Personal information
- Full name: Kip Warren Colvey II
- Date of birth: 15 March 1994 (age 31)
- Place of birth: Lihue, Hawaii, United States
- Height: 1.78 m (5 ft 10 in)
- Position: Left-back

Youth career
- 2007–2010: Canterbury United
- 2010–2012: Asia-Pacific Football Academy

College career
- Years: Team / Apps / (Gls)
- 2012–2015: Cal Poly Mustangs / 74 / (4)

Senior career*
- Years: Team / Apps / (Gls)
- 2012: Bay Area Ambassadors
- 2013–2014: Ventura County Fusion / 24 / (3)
- 2016–2017: San Jose Earthquakes / 4 / (0)
- 2016: → Sacramento Republic (loan) / 6 / (0)
- 2017: → Reno 1868 (loan) / 10 / (0)
- 2018: Colorado Rapids / 3 / (0)
- 2018: → Colorado Springs Switchbacks (loan) / 3 / (0)

International career^{‡}
- New Zealand U17
- 2015: New Zealand U23 / 2 / (0)
- 2016–2018: New Zealand / 15 / (0)

Medal record
Men's football
Representing New Zealand
OFC Nations Cup
| Winner | 2016 Papua New Guinea |  |

= Kip Colvey =

New Zealand footballer (born 1994)

Kip Warren Colvey II (born 15 March 1994) is a former professional footballer.
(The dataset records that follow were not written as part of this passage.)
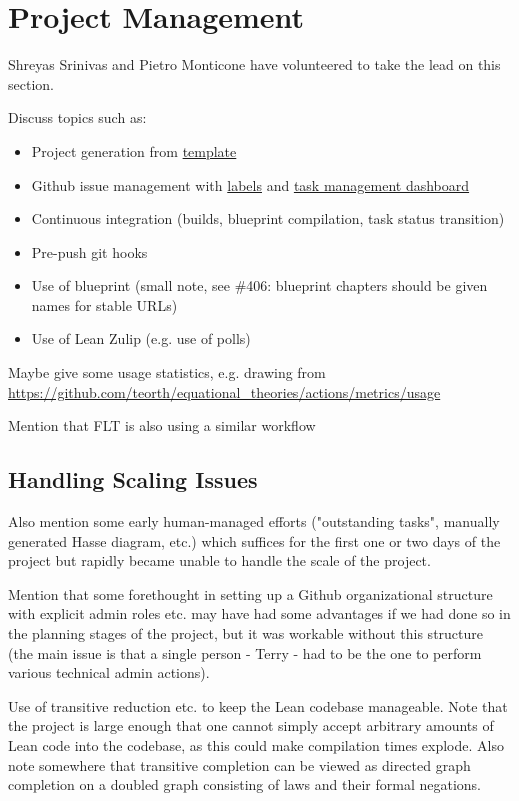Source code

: 
\section{Project Management}


Shreyas Srinivas and Pietro Monticone have volunteered to take the lead on this section.

Discuss topics such as:
\begin{itemize}
    \item Project generation from \href{https://github.com/pitmonticone/LeanProject}{template}
    \item Github issue management with \href{https://github.com/teorth/equational_theories/labels}{labels} and \href{https://github.com/users/teorth/projects/1}{task management dashboard}
    \item Continuous integration (builds, blueprint compilation, task status transition)
    \item Pre-push git hooks
    \item Use of blueprint (small note, see \#406: blueprint chapters should be given names for stable URLs)
    \item Use of Lean Zulip (e.g. use of polls)
\end{itemize}

Maybe give some usage statistics, e.g. drawing from \url{https://github.com/teorth/equational_theories/actions/metrics/usage}

Mention that FLT is also using a similar workflow

\subsection{Handling Scaling Issues}

Also mention some early human-managed efforts ("outstanding tasks", manually generated Hasse diagram, etc.) which suffices for the first one or two days of the project but rapidly became unable to handle the scale of the project.

Mention that some forethought in setting up a Github organizational structure with explicit admin roles etc. may have had some advantages if we had done so in the planning stages of the project, but it was workable without this structure (the main issue is that a single person - Terry - had to be the one to perform various technical admin actions).

Use of transitive reduction etc. to keep the Lean codebase manageable. Note that the project is large enough that one cannot simply accept arbitrary amounts of Lean code into the codebase, as this could make compilation times explode. Also note somewhere that transitive completion can be viewed as directed graph completion on a doubled graph consisting of laws and their formal negations.

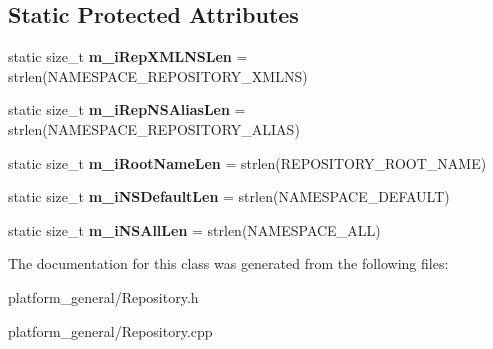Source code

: \subsection*{\-Static \-Protected \-Attributes}
\begin{DoxyCompactItemize}
\item 
\hypertarget{classgeneral__server_1_1Repository_a8ab9a8e38e320e16c91552cfa5decdb9}{static size\-\_\-t {\bfseries m\-\_\-i\-Rep\-X\-M\-L\-N\-S\-Len} = strlen(\-N\-A\-M\-E\-S\-P\-A\-C\-E\-\_\-\-R\-E\-P\-O\-S\-I\-T\-O\-R\-Y\-\_\-\-X\-M\-L\-N\-S)}\label{classgeneral__server_1_1Repository_a8ab9a8e38e320e16c91552cfa5decdb9}

\item 
\hypertarget{classgeneral__server_1_1Repository_acb2fb649867d66f2eeb27a99bebbce2d}{static size\-\_\-t {\bfseries m\-\_\-i\-Rep\-N\-S\-Alias\-Len} = strlen(\-N\-A\-M\-E\-S\-P\-A\-C\-E\-\_\-\-R\-E\-P\-O\-S\-I\-T\-O\-R\-Y\-\_\-\-A\-L\-I\-A\-S)}\label{classgeneral__server_1_1Repository_acb2fb649867d66f2eeb27a99bebbce2d}

\item 
\hypertarget{classgeneral__server_1_1Repository_abe62c406c47d7f5828b0ad52594d8d40}{static size\-\_\-t {\bfseries m\-\_\-i\-Root\-Name\-Len} = strlen(\-R\-E\-P\-O\-S\-I\-T\-O\-R\-Y\-\_\-\-R\-O\-O\-T\-\_\-\-N\-A\-M\-E)}\label{classgeneral__server_1_1Repository_abe62c406c47d7f5828b0ad52594d8d40}

\item 
\hypertarget{classgeneral__server_1_1Repository_a0f791518ec30721c74af435235fa3b0c}{static size\-\_\-t {\bfseries m\-\_\-i\-N\-S\-Default\-Len} = strlen(\-N\-A\-M\-E\-S\-P\-A\-C\-E\-\_\-\-D\-E\-F\-A\-U\-L\-T)}\label{classgeneral__server_1_1Repository_a0f791518ec30721c74af435235fa3b0c}

\item 
\hypertarget{classgeneral__server_1_1Repository_a85e775b8cd7fdaf80c76324cf515d255}{static size\-\_\-t {\bfseries m\-\_\-i\-N\-S\-All\-Len} = strlen(\-N\-A\-M\-E\-S\-P\-A\-C\-E\-\_\-\-A\-L\-L)}\label{classgeneral__server_1_1Repository_a85e775b8cd7fdaf80c76324cf515d255}

\end{DoxyCompactItemize}


\-The documentation for this class was generated from the following files\-:\begin{DoxyCompactItemize}
\item 
platform\-\_\-general/\-Repository.\-h\item 
platform\-\_\-general/\-Repository.\-cpp\end{DoxyCompactItemize}
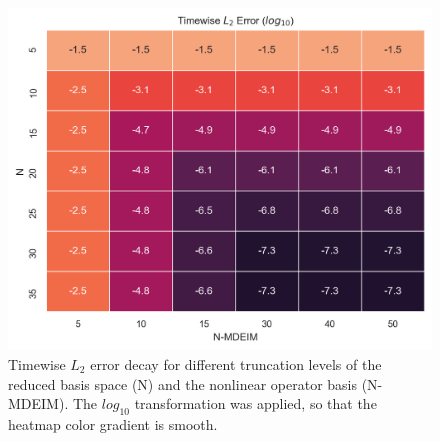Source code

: \documentclass[../../thesis.tex]{subfiles}
\begin{document}
\begin{figure}[h]
    \centering
    \includegraphics[width=1\columnwidth]{research_project/piston/figures/mdeim_certification/error_decay_heatmap.png}
    \caption{Timewise $L_2$ error decay for different truncation levels 
    of the reduced basis space (N) 
    and the nonlinear operator basis (N-MDEIM).
    The $log_{10}$ transformation was applied, so that the heatmap color gradient is smooth.}
    \label{fig:nonlinear_error_decay_heatmap}
\end{figure}
\end{document}
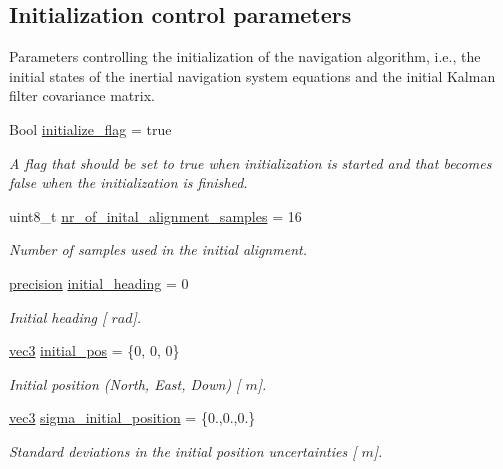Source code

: \subsection*{\-Initialization control parameters}
\label{_amgrpa118b835fc84476bcd7bcacc21f1e294}%
 \-Parameters controlling the initialization of the navigation algorithm, i.\-e., the initial states of the inertial navigation system equations and the initial \-Kalman filter covariance matrix. \begin{DoxyCompactItemize}
\item 
\-Bool \hyperlink{group__nav__eq_gac64a954fe1bf13df62e1e96920a36035}{initialize\-\_\-flag} = true
\begin{DoxyCompactList}\small\item\em \-A flag that should be set to true when initialization is started and that becomes false when the initialization is finished. \end{DoxyCompactList}\item 
uint8\-\_\-t \hyperlink{group__nav__eq_gaf3c89a8b1365434986dc0314c1c541cf}{nr\-\_\-of\-\_\-inital\-\_\-alignment\-\_\-samples} = 16
\begin{DoxyCompactList}\small\item\em \-Number of samples used in the initial alignment. \end{DoxyCompactList}\item 
\hyperlink{nav__types_8h_a37e1884b1f06826c49607cec459b4e8a}{precision} \hyperlink{group__nav__eq_gaf18deb1376fcc761f2ec2d947cf004e7}{initial\-\_\-heading} = 0
\begin{DoxyCompactList}\small\item\em \-Initial heading \mbox{[} $rad$\mbox{]}. \end{DoxyCompactList}\item 
\hyperlink{nav__types_8h_a90c683614d896321009d3b3c401b764f}{vec3} \hyperlink{group__nav__eq_ga7cd4f9c9472377e6ef5935727ada7109}{initial\-\_\-pos} = \{0, 0, 0\}
\begin{DoxyCompactList}\small\item\em \-Initial position (\-North, \-East, \-Down) \mbox{[} $m$\mbox{]}. \end{DoxyCompactList}\item 
\hyperlink{nav__types_8h_a90c683614d896321009d3b3c401b764f}{vec3} \hyperlink{group__nav__eq_ga0ace968269836475a5c59c16280d1bf1}{sigma\-\_\-initial\-\_\-position} = \{0.,0.,0.\}
\begin{DoxyCompactList}\small\item\em \-Standard deviations in the initial position uncertainties \mbox{[} $m$\mbox{]}. \end{DoxyCompactList}\item 

\end{DoxyCompactItemize}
He last played for Colorado Rapids in Major League Soccer. Born in the United States, he made 15 appearances the New Zealand national team.

==Early life==
Colvey was born in Hawaii, but grew up in the Marlborough Sounds in New Zealand. He was educated at Nelson College and played senior football for the Nelson Suburbs club, before moving to Christchurch where he attended the Asia–Pacific Football Academy.

==Club career==

===College and amateur===
Colvey spent all four years of his college career at California Polytechnic State University between 2012 and 2015. Colvey also spent the 2013 and 2014 seasons with the Ventura County Fusion of the Premier Development League. In 2013, he scored one goal in twelve league matches while scoring two goals in twelve appearances in 2014.

===Professional===
On 19 January 2016, Colvey was drafted 49th overall in the 2016 MLS SuperDraft by San Jose Earthquakes. Kip got his first start of the season on 13 March 2016 against the Portland Timbers and played the full 90 minutes. He signed with the club on 4 March 2016 and earned honors as SBI MLS Rookie of the Week on 14 March 2016.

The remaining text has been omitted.